-- Entries supplied follows --

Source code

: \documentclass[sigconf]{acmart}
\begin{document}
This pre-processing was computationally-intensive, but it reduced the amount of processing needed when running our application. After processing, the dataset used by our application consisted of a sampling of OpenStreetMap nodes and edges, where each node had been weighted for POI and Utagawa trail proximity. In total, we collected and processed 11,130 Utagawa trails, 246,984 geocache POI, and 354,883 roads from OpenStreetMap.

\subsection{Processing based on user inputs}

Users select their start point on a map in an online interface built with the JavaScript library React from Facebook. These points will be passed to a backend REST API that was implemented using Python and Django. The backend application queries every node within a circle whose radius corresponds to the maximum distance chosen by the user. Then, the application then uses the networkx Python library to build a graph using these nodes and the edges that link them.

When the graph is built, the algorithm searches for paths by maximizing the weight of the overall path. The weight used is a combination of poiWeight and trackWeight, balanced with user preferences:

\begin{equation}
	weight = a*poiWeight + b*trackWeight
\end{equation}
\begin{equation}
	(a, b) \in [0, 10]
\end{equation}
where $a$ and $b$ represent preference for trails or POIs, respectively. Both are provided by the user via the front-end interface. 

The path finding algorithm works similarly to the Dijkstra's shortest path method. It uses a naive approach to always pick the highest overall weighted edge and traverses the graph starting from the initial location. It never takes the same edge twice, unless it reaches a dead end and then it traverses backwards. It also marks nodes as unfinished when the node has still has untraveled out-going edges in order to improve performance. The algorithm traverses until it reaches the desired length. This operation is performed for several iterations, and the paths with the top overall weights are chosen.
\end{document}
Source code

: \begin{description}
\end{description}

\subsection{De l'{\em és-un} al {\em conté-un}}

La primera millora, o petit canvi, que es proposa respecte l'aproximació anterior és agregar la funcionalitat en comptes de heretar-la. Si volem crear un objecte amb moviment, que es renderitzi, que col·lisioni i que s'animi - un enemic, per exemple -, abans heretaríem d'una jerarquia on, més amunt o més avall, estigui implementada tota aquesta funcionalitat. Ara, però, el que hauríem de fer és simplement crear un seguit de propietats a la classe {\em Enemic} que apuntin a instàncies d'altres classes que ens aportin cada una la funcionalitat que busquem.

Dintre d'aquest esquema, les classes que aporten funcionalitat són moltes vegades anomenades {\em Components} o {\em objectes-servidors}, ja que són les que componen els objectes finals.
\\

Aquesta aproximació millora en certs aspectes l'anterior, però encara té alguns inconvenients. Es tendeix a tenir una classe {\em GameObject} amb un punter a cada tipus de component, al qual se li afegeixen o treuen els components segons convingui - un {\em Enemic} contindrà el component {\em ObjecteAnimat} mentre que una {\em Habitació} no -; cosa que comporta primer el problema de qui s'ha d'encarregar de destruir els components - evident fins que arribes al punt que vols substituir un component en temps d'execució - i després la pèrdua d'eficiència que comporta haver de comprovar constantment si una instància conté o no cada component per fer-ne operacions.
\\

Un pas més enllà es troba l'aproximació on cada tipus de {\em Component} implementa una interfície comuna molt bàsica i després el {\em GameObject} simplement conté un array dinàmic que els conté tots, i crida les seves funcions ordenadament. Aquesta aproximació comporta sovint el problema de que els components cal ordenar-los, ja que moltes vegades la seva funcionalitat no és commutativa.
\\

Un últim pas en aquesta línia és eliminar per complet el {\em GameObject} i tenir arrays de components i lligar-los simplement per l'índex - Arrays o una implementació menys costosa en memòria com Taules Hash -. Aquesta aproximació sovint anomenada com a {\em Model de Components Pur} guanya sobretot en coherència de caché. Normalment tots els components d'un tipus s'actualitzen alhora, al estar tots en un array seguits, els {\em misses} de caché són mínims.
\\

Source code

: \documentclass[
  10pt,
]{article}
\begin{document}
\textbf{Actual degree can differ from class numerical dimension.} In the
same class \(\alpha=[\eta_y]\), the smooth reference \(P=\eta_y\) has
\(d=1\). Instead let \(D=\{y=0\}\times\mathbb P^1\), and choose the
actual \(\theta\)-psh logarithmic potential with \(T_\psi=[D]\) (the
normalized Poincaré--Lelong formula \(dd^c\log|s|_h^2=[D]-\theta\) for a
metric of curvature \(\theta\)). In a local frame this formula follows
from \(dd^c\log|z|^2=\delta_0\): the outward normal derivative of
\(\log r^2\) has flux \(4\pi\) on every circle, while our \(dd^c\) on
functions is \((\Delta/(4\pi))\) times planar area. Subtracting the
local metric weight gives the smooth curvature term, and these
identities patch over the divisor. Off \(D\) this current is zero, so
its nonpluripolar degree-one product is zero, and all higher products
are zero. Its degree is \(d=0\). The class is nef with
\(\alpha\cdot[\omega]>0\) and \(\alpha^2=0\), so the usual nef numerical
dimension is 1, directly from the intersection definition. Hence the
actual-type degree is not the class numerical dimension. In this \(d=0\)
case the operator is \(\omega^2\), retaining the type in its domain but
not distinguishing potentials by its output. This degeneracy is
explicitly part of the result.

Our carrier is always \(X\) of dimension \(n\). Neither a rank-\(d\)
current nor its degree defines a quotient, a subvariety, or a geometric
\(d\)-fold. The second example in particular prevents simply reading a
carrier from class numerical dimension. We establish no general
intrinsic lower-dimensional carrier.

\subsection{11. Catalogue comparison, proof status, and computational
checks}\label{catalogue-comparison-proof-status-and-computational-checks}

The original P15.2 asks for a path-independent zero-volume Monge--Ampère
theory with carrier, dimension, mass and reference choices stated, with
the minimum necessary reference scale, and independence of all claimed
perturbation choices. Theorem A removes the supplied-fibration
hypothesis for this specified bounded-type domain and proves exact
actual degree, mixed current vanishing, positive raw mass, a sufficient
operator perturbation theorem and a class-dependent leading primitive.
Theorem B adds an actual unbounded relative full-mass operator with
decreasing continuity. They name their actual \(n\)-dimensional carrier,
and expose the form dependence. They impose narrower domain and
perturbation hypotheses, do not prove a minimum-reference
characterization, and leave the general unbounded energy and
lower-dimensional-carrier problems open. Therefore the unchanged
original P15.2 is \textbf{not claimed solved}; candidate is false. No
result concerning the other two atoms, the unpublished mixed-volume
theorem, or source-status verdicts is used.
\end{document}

-- Entries supplied concluded --

• Task instructions:
In the lines above, every record is to be repeated exactly.

• Answer to this problem:
Source code

: \documentclass[sigconf]{acmart}
\begin{document}
This pre-processing was computationally-intensive, but it reduced the amount of processing needed when running our application. After processing, the dataset used by our application consisted of a sampling of OpenStreetMap nodes and edges, where each node had been weighted for POI and Utagawa trail proximity. In total, we collected and processed 11,130 Utagawa trails, 246,984 geocache POI, and 354,883 roads from OpenStreetMap.

\subsection{Processing based on user inputs}

Users select their start point on a map in an online interface built with the JavaScript library React from Facebook. These points will be passed to a backend REST API that was implemented using Python and Django. The backend application queries every node within a circle whose radius corresponds to the maximum distance chosen by the user. Then, the application then uses the networkx Python library to build a graph using these nodes and the edges that link them.

When the graph is built, the algorithm searches for paths by maximizing the weight of the overall path. The weight used is a combination of poiWeight and trackWeight, balanced with user preferences:

\begin{equation}
	weight = a*poiWeight + b*trackWeight
\end{equation}
\begin{equation}
	(a, b) \in [0, 10]
\end{equation}
where $a$ and $b$ represent preference for trails or POIs, respectively. Both are provided by the user via the front-end interface. 

The path finding algorithm works similarly to the Dijkstra's shortest path method. It uses a naive approach to always pick the highest overall weighted edge and traverses the graph starting from the initial location. It never takes the same edge twice, unless it reaches a dead end and then it traverses backwards. It also marks nodes as unfinished when the node has still has untraveled out-going edges in order to improve performance. The algorithm traverses until it reaches the desired length. This operation is performed for several iterations, and the paths with the top overall weights are chosen.
\end{document}
Source code

: \begin{description}
\end{description}

\subsection{De l'{\em és-un} al {\em conté-un}}

La primera millora, o petit canvi, que es proposa respecte l'aproximació anterior és agregar la funcionalitat en comptes de heretar-la. Si volem crear un objecte amb moviment, que es renderitzi, que col·lisioni i que s'animi - un enemic, per exemple -, abans heretaríem d'una jerarquia on, més amunt o més avall, estigui implementada tota aquesta funcionalitat. Ara, però, el que hauríem de fer és simplement crear un seguit de propietats a la classe {\em Enemic} que apuntin a instàncies d'altres classes que ens aportin cada una la funcionalitat que busquem.

Dintre d'aquest esquema, les classes que aporten funcionalitat són moltes vegades anomenades {\em Components} o {\em objectes-servidors}, ja que són les que componen els objectes finals.
\\

Aquesta aproximació millora en certs aspectes l'anterior, però encara té alguns inconvenients. Es tendeix a tenir una classe {\em GameObject} amb un punter a cada tipus de component, al qual se li afegeixen o treuen els components segons convingui - un {\em Enemic} contindrà el component {\em ObjecteAnimat} mentre que una {\em Habitació} no -; cosa que comporta primer el problema de qui s'ha d'encarregar de destruir els components - evident fins que arribes al punt que vols substituir un component en temps d'execució - i després la pèrdua d'eficiència que comporta haver de comprovar constantment si una instància conté o no cada component per fer-ne operacions.
\\

Un pas més enllà es troba l'aproximació on cada tipus de {\em Component} implementa una interfície comuna molt bàsica i després el {\em GameObject} simplement conté un array dinàmic que els conté tots, i crida les seves funcions ordenadament. Aquesta aproximació comporta sovint el problema de que els components cal ordenar-los, ja que moltes vegades la seva funcionalitat no és commutativa.
\\

Un últim pas en aquesta línia és eliminar per complet el {\em GameObject} i tenir arrays de components i lligar-los simplement per l'índex - Arrays o una implementació menys costosa en memòria com Taules Hash -. Aquesta aproximació sovint anomenada com a {\em Model de Components Pur} guanya sobretot en coherència de caché. Normalment tots els components d'un tipus s'actualitzen alhora, al estar tots en un array seguits, els {\em misses} de caché són mínims.
\\

Source code

: \documentclass[
  10pt,
]{article}
\begin{document}
\textbf{Actual degree can differ from class numerical dimension.} In the
same class \(\alpha=[\eta_y]\), the smooth reference \(P=\eta_y\) has
\(d=1\). Instead let \(D=\{y=0\}\times\mathbb P^1\), and choose the
actual \(\theta\)-psh logarithmic potential with \(T_\psi=[D]\) (the
normalized Poincaré--Lelong formula \(dd^c\log|s|_h^2=[D]-\theta\) for a
metric of curvature \(\theta\)). In a local frame this formula follows
from \(dd^c\log|z|^2=\delta_0\): the outward normal derivative of
\(\log r^2\) has flux \(4\pi\) on every circle, while our \(dd^c\) on
functions is \((\Delta/(4\pi))\) times planar area. Subtracting the
local metric weight gives the smooth curvature term, and these
identities patch over the divisor. Off \(D\) this current is zero, so
its nonpluripolar degree-one product is zero, and all higher products
are zero. Its degree is \(d=0\). The class is nef with
\(\alpha\cdot[\omega]>0\) and \(\alpha^2=0\), so the usual nef numerical
dimension is 1, directly from the intersection definition. Hence the
actual-type degree is not the class numerical dimension. In this \(d=0\)
case the operator is \(\omega^2\), retaining the type in its domain but
not distinguishing potentials by its output. This degeneracy is
explicitly part of the result.

Our carrier is always \(X\) of dimension \(n\). Neither a rank-\(d\)
current nor its degree defines a quotient, a subvariety, or a geometric
\(d\)-fold. The second example in particular prevents simply reading a
carrier from class numerical dimension. We establish no general
intrinsic lower-dimensional carrier.

\subsection{11. Catalogue comparison, proof status, and computational
checks}\label{catalogue-comparison-proof-status-and-computational-checks}

The original P15.2 asks for a path-independent zero-volume Monge--Ampère
theory with carrier, dimension, mass and reference choices stated, with
the minimum necessary reference scale, and independence of all claimed
perturbation choices. Theorem A removes the supplied-fibration
hypothesis for this specified bounded-type domain and proves exact
actual degree, mixed current vanishing, positive raw mass, a sufficient
operator perturbation theorem and a class-dependent leading primitive.
Theorem B adds an actual unbounded relative full-mass operator with
decreasing continuity. They name their actual \(n\)-dimensional carrier,
and expose the form dependence. They impose narrower domain and
perturbation hypotheses, do not prove a minimum-reference
characterization, and leave the general unbounded energy and
lower-dimensional-carrier problems open. Therefore the unchanged
original P15.2 is \textbf{not claimed solved}; candidate is false. No
result concerning the other two atoms, the unpublished mixed-volume
theorem, or source-status verdicts is used.
\end{document}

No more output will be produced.